* Problem statement *
Print each record below precisely, with every picture left out of the copy.
*** Information supplied Section Begins ***
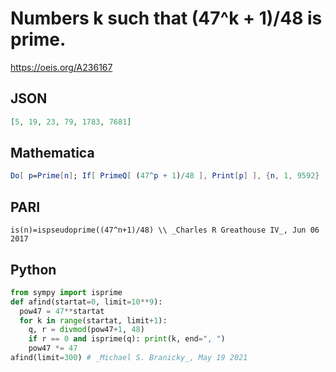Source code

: # Numbers k such that \(47^k \+ 1\)/48 is prime\.
https://oeis.org/A236167
## JSON
```JSON
[5, 19, 23, 79, 1783, 7681]
```
## Mathematica
```Mathematica
Do[ p=Prime[n]; If[ PrimeQ[ (47^p + 1)/48 ], Print[p] ], {n, 1, 9592} ]
```
## PARI
```PARI
is(n)=ispseudoprime((47^n+1)/48) \\ _Charles R Greathouse IV_, Jun 06 2017
```
## Python
```Python
from sympy import isprime
def afind(startat=0, limit=10**9):
  pow47 = 47**startat
  for k in range(startat, limit+1):
    q, r = divmod(pow47+1, 48)
    if r == 0 and isprime(q): print(k, end=", ")
    pow47 *= 47
afind(limit=300) # _Michael S. Branicky_, May 19 2021
```
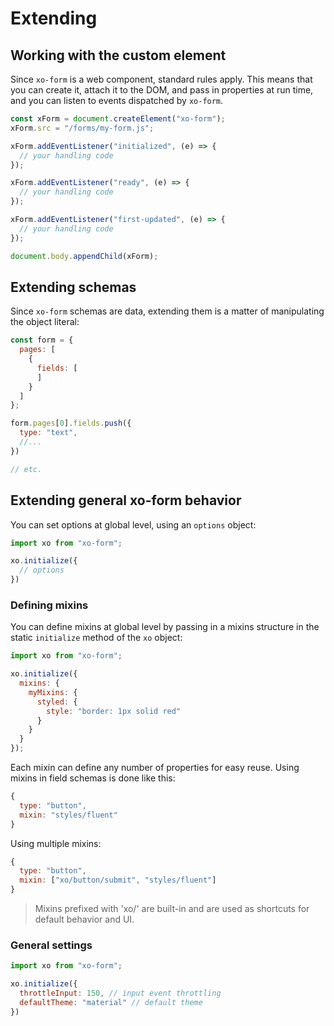 # Extending

## Working with the custom element

Since `xo-form` is a web component, standard rules apply. This means that you can create it, attach it to the DOM, and pass in properties at run time, and you can listen to events dispatched by `xo-form`.

```js
const xForm = document.createElement("xo-form");
xForm.src = "/forms/my-form.js";

xForm.addEventListener("initialized", (e) => {
  // your handling code
});

xForm.addEventListener("ready", (e) => {
  // your handling code
});

xForm.addEventListener("first-updated", (e) => {
  // your handling code
});

document.body.appendChild(xForm);
```

## Extending schemas

Since `xo-form` schemas are data, extending them is a matter of manipulating the object literal:

```js
const form = {
  pages: [
    {
      fields: [
      ]
    }
  ]
};

form.pages[0].fields.push({
  type: "text",
  //...
})

// etc.
```

## Extending general xo-form behavior

You can set options at global level, using an `options` object:

```js
import xo from "xo-form";

xo.initialize({
  // options
})
```

### Defining mixins

You can define mixins at global level by passing in a mixins structure in the static `initialize` method of the `xo` object:

```js
import xo from "xo-form";

xo.initialize({
  mixins: {
    myMixins: {
      styled: {
        style: "border: 1px solid red"
      }
    }
  }
});
```

Each mixin can define any number of properties for easy reuse. Using mixins in field schemas is done like this:

```js
{
  type: "button",
  mixin: "styles/fluent"
}
```

Using multiple mixins:

```js
{
  type: "button",
  mixin: ["xo/button/submit", "styles/fluent"]
}
```

> Mixins prefixed with 'xo/' are built-in and are used as shortcuts for default behavior and UI.

### General settings

```js
import xo from "xo-form";

xo.initialize({
  throttleInput: 150, // input event throttling
  defaultTheme: "material" // default theme
})
```
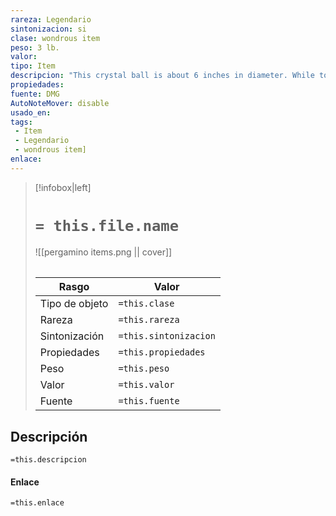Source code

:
 ```yaml
---
rareza: Legendario
sintonizacion: si
clase: wondrous item
peso: 3 lb.
valor: 
tipo: Item
descripcion: "This crystal ball is about 6 inches in diameter. While touching it, you can cast the scrying spell (save DC 17) with it.While scrying with the crystal ball, you can communicate telepathically with creatures you can see within 30 feet of the spell&#x27;s sensor. You can also use an action to cast the suggestion spell (save DC 17) through the sensor on one of those creatures. You don&#x27;t need to concentrate on this suggestion to maintain it during its duration, but it ends if scrying ends. Once used, the suggestion power of the crystal ball can&#x27;t be used again until the next dawn."
propiedades: 
fuente: DMG
AutoNoteMover: disable
usado_en:  
tags: 
 - Item
 - Legendario
 - wondrous item]
enlace: 
---
```


> [!infobox|left]
>  # `= this.file.name`
> ![[pergamino items.png || cover]]
> ######   
> |Rasgo | Valor |
> | --- | --- |
> | Tipo de objeto| `=this.clase`|
>  | Rareza| `=this.rareza`|
> | Sintonización | `=this.sintonizacion` |
> | Propiedades | `=this.propiedades` |
>  | Peso | `=this.peso` |
> | Valor | `=this.valor` |
> | Fuente | `=this.fuente` |


## Descripción
`=this.descripcion`

#### Enlace
`=this.enlace`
*** Information supplied Section Ends ***
* Result *
Source code

: # Numbers k such that \(47^k \+ 1\)/48 is prime\.
https://oeis.org/A236167
## JSON
```JSON
[5, 19, 23, 79, 1783, 7681]
```
## Mathematica
```Mathematica
Do[ p=Prime[n]; If[ PrimeQ[ (47^p + 1)/48 ], Print[p] ], {n, 1, 9592} ]
```
## PARI
```PARI
is(n)=ispseudoprime((47^n+1)/48) \\ _Charles R Greathouse IV_, Jun 06 2017
```
## Python
```Python
from sympy import isprime
def afind(startat=0, limit=10**9):
  pow47 = 47**startat
  for k in range(startat, limit+1):
    q, r = divmod(pow47+1, 48)
    if r == 0 and isprime(q): print(k, end=", ")
    pow47 *= 47
afind(limit=300) # _Michael S. Branicky_, May 19 2021
```
 # Extending

## Working with the custom element

Since `xo-form` is a web component, standard rules apply. This means that you can create it, attach it to the DOM, and pass in properties at run time, and you can listen to events dispatched by `xo-form`.

```js
const xForm = document.createElement("xo-form");
xForm.src = "/forms/my-form.js";

xForm.addEventListener("initialized", (e) => {
  // your handling code
});

xForm.addEventListener("ready", (e) => {
  // your handling code
});

xForm.addEventListener("first-updated", (e) => {
  // your handling code
});

document.body.appendChild(xForm);
```

## Extending schemas

Since `xo-form` schemas are data, extending them is a matter of manipulating the object literal:

```js
const form = {
  pages: [
    {
      fields: [
      ]
    }
  ]
};

form.pages[0].fields.push({
  type: "text",
  //...
})

// etc.
```

## Extending general xo-form behavior

You can set options at global level, using an `options` object:

```js
import xo from "xo-form";

xo.initialize({
  // options
})
```

### Defining mixins

You can define mixins at global level by passing in a mixins structure in the static `initialize` method of the `xo` object:

```js
import xo from "xo-form";

xo.initialize({
  mixins: {
    myMixins: {
      styled: {
        style: "border: 1px solid red"
      }
    }
  }
});
```

Each mixin can define any number of properties for easy reuse. Using mixins in field schemas is done like this:

```js
{
  type: "button",
  mixin: "styles/fluent"
}
```

Using multiple mixins:

```js
{
  type: "button",
  mixin: ["xo/button/submit", "styles/fluent"]
}
```

> Mixins prefixed with 'xo/' are built-in and are used as shortcuts for default behavior and UI.

### General settings

```js
import xo from "xo-form";

xo.initialize({
  throttleInput: 150, // input event throttling
  defaultTheme: "material" // default theme
})
```
Source code

:
 ```yaml
---
rareza: Legendario
sintonizacion: si
clase: wondrous item
peso: 3 lb.
valor: 
tipo: Item
descripcion: "This crystal ball is about 6 inches in diameter. While touching it, you can cast the scrying spell (save DC 17) with it.While scrying with the crystal ball, you can communicate telepathically with creatures you can see within 30 feet of the spell&#x27;s sensor. You can also use an action to cast the suggestion spell (save DC 17) through the sensor on one of those creatures. You don&#x27;t need to concentrate on this suggestion to maintain it during its duration, but it ends if scrying ends. Once used, the suggestion power of the crystal ball can&#x27;t be used again until the next dawn."
propiedades: 
fuente: DMG
AutoNoteMover: disable
usado_en:  
tags: 
 - Item
 - Legendario
 - wondrous item]
enlace: 
---
```


> [!infobox|left]
>  # `= this.file.name`
> ![[pergamino items.png || cover]]
> ######   
> |Rasgo | Valor |
> | --- | --- |
> | Tipo de objeto| `=this.clase`|
>  | Rareza| `=this.rareza`|
> | Sintonización | `=this.sintonizacion` |
> | Propiedades | `=this.propiedades` |
>  | Peso | `=this.peso` |
> | Valor | `=this.valor` |
> | Fuente | `=this.fuente` |


## Descripción
`=this.descripcion`

#### Enlace
`=this.enlace`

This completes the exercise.